How to complete this task: For each line of the data below that includes the string "avanzados", count one, and answer with the sum only.

(Stored records)
········
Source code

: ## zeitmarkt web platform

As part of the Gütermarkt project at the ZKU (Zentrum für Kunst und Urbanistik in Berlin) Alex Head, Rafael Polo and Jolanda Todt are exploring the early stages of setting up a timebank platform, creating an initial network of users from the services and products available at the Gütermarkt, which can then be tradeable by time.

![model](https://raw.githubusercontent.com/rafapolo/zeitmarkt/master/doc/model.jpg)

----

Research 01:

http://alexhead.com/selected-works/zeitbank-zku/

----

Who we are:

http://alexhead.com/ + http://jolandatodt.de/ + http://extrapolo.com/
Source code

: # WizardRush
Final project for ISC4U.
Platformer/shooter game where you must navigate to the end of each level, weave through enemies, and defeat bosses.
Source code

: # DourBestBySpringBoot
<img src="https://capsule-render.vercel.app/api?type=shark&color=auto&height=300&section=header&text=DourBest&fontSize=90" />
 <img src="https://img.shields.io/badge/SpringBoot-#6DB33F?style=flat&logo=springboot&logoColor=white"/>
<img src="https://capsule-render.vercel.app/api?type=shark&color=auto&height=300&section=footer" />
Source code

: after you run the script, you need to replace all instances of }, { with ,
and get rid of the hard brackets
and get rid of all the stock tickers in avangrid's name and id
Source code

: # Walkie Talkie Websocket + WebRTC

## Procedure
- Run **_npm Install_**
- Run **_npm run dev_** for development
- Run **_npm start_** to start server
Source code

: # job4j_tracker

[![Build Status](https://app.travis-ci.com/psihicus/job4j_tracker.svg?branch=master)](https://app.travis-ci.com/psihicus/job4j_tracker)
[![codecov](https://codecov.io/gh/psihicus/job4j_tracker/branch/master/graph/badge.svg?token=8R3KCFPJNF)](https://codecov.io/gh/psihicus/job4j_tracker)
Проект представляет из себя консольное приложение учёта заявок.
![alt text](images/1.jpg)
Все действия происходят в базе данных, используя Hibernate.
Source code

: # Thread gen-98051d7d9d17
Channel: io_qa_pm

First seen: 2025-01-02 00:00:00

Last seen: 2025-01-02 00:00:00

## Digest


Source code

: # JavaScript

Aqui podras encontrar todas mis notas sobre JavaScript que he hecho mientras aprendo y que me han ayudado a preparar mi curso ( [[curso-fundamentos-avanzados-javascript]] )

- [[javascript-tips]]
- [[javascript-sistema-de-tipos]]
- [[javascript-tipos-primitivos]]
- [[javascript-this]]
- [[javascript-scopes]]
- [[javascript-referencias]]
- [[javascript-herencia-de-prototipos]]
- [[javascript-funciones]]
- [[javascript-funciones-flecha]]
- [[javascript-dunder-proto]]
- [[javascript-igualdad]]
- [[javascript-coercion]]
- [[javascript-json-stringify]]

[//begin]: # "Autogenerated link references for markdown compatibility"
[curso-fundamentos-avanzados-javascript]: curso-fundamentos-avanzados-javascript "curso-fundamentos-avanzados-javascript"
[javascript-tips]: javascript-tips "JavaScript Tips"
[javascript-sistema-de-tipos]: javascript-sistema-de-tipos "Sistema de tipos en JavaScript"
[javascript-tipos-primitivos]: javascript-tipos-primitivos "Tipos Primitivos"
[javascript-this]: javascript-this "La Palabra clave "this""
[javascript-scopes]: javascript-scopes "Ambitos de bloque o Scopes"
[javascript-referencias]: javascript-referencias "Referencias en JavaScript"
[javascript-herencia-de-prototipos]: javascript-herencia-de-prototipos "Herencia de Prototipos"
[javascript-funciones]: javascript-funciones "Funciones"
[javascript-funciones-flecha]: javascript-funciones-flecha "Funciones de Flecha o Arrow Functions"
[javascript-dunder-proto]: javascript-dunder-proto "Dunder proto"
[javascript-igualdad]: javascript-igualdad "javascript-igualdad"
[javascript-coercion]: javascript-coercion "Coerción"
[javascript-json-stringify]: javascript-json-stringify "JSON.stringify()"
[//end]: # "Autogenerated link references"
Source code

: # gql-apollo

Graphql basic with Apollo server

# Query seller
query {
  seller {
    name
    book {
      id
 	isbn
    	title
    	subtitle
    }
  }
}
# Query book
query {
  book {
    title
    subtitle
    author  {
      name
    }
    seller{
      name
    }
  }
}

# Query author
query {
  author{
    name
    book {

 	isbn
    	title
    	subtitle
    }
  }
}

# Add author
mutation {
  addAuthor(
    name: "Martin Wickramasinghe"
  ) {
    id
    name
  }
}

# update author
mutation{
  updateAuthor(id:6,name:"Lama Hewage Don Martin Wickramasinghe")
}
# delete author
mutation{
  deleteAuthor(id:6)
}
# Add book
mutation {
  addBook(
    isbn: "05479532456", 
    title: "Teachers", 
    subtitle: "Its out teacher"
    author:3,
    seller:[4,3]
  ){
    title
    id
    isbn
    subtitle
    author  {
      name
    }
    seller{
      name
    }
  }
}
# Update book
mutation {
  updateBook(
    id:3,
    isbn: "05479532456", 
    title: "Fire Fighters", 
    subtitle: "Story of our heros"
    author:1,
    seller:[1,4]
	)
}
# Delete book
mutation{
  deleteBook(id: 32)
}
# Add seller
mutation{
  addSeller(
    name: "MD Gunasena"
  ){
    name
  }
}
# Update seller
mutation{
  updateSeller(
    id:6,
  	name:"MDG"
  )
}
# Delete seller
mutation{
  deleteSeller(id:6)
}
········
Exercise output: 2